___ INFORMATION SUPPLIED
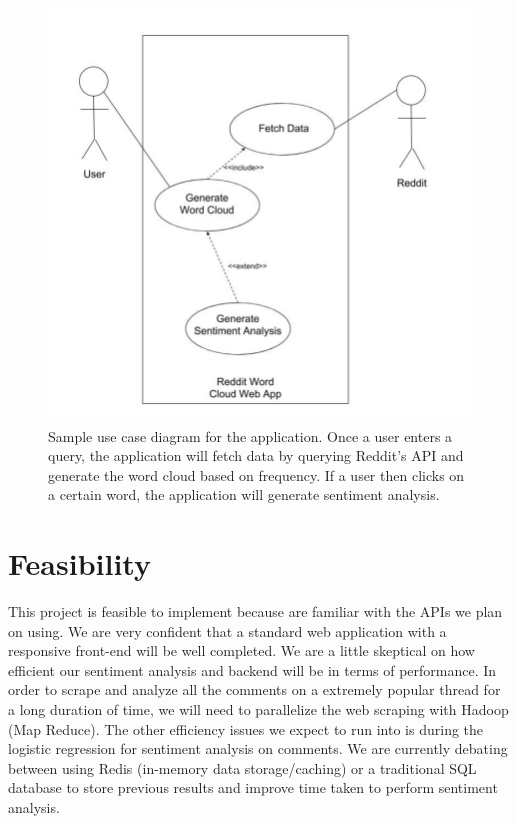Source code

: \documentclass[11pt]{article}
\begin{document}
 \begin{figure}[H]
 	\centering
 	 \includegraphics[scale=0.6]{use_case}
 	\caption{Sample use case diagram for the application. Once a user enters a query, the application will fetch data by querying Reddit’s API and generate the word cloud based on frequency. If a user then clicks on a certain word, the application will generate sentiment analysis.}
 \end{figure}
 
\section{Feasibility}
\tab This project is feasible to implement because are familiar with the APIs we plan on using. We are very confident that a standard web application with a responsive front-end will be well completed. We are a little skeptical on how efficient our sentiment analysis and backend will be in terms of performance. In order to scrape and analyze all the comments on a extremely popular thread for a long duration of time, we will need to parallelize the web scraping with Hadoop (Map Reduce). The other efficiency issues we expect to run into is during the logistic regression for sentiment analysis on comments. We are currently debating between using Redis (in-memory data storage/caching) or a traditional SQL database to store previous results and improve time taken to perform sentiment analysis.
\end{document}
______
### WHAT THE TASK ASKS
Start copying at the line that contains "perform sentiment analysis." and stop after the last line of the records, keeping every line exactly.

### TASK OUTPUT
\tab This project is feasible to implement because are familiar with the APIs we plan on using. We are very confident that a standard web application with a responsive front-end will be well completed. We are a little skeptical on how efficient our sentiment analysis and backend will be in terms of performance. In order to scrape and analyze all the comments on a extremely popular thread for a long duration of time, we will need to parallelize the web scraping with Hadoop (Map Reduce). The other efficiency issues we expect to run into is during the logistic regression for sentiment analysis on comments. We are currently debating between using Redis (in-memory data storage/caching) or a traditional SQL database to store previous results and improve time taken to perform sentiment analysis.
\end{document}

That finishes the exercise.